The Social Security (Uprating of Benefits) Bill 2021-22 was published on 8 September 2021. The Bill would suspend the earnings element of the State Pensions ‘triple lock’. This would only apply for the tax year 2022/23.

This would mean that the basic State Pension, the full rate of the new State Pension, the Standard Minimum Guarantee in Pension Credit, and survivors’ benefits in Industrial Death Benefit, increase by either inflation or 2.5% (whichever is greater) at the April 2022 benefits uprating.

The Bill is expected complete all its Commons stages on Monday 20 September.

What is the triple lock?

The triple lock is a Government commitment to increase State Pensions each year in line with earnings, prices, or 2.5%; whichever is highest.

The earnings measure used by the Department for Work and Pensions (DWP) for the triple lock is the year-on-year increase in the Average Weekly Earnings (AWE) index for May to July. Following negative earnings growth in mid-2020, the AWE index has risen sharply. The annual increase in the AWE index for the three months to July 2021 was 8.3%.

The Government states that this year’s earnings measure is “skewed and distorted” because of the effects of the coronavirus pandemic on the labour market and is “not a real-life basis” for uprating State Pensions next year. It states that uprating State Pensions next year by either inflation or 2.5% (whichever is larger) would preserve and protect pensioners’ spending power from higher costs of living, while ensuring pensioners “are not unfairly benefiting from a statistical anomaly”.

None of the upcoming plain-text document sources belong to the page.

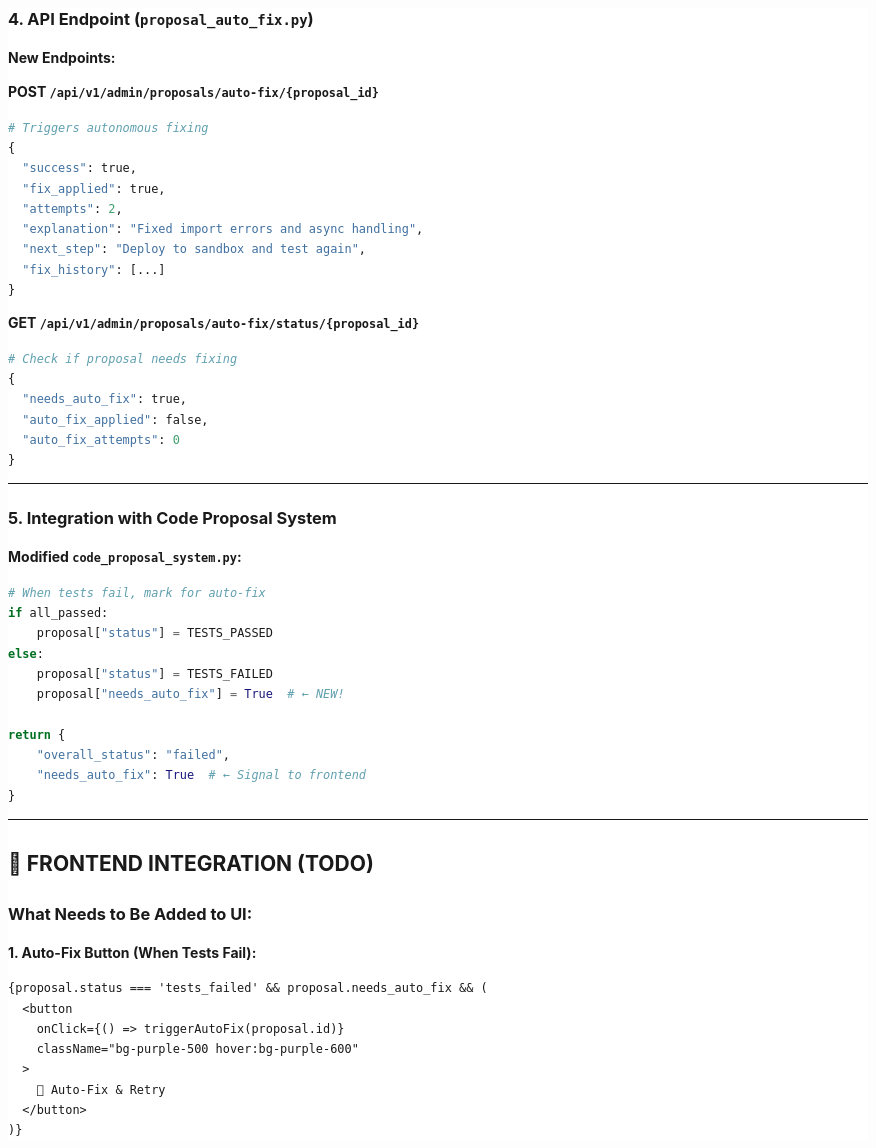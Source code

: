 
### **4. API Endpoint (`proposal_auto_fix.py`)**

**New Endpoints:**

**POST `/api/v1/admin/proposals/auto-fix/{proposal_id}`**
```python
# Triggers autonomous fixing
{
  "success": true,
  "fix_applied": true,
  "attempts": 2,
  "explanation": "Fixed import errors and async handling",
  "next_step": "Deploy to sandbox and test again",
  "fix_history": [...]
}
```

**GET `/api/v1/admin/proposals/auto-fix/status/{proposal_id}`**
```python
# Check if proposal needs fixing
{
  "needs_auto_fix": true,
  "auto_fix_applied": false,
  "auto_fix_attempts": 0
}
```

---

### **5. Integration with Code Proposal System**

**Modified `code_proposal_system.py`:**
```python
# When tests fail, mark for auto-fix
if all_passed:
    proposal["status"] = TESTS_PASSED
else:
    proposal["status"] = TESTS_FAILED
    proposal["needs_auto_fix"] = True  # ← NEW!

return {
    "overall_status": "failed",
    "needs_auto_fix": True  # ← Signal to frontend
}
```

---

## 🎨 **FRONTEND INTEGRATION (TODO)**

### **What Needs to Be Added to UI:**

**1. Auto-Fix Button (When Tests Fail):**
```tsx
{proposal.status === 'tests_failed' && proposal.needs_auto_fix && (
  <button
    onClick={() => triggerAutoFix(proposal.id)}
    className="bg-purple-500 hover:bg-purple-600"
  >
    🤖 Auto-Fix & Retry
  </button>
)}
```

The Library estimates that:

  • Uprating the triple-locked elements of the State Pension by 2.5% instead of 8.3% saves £5billion in State Pension expenditure in 2022/23;
  • If, alternatively, the triple-locked elements were to be uprated by 3.2% (in line with the August 2021 rate of CPI inflation) instead of 8.3% earnings growth, the saving in State Pension expenditure would be £4.5 billion in 2022/23.

The Bill follows a previous Social Security (Uprating of Benefits) Bill introduced in the 2019-21 parliamentary session. This was in response to the fall in average earnings over summer 2020, due to the pandemic. As legislation prevents the Secretary of State from bringing forward an Uprating Order if earnings growth is negative, this Bill was necessary to enable State Pensions and other benefits listed above to be uprated from April 2021. State Pensions and the other relevant amounts increased by 2.5% from April 2021.

Parliamentary timetable for the Bill

As with the 2019-21 Bill, the new Bill is to be fast-tracked through Parliament. The Government says this is necessary to meet the annual uprating timetable and associated hard IT delivery deadlines. It states that the Bill was introduced “as soon as possible after it became clear from the indices that earnings growth over the review period had been significantly affected by the Coronavirus pandemic.” (Bill 185 2021-22-EN, para 23).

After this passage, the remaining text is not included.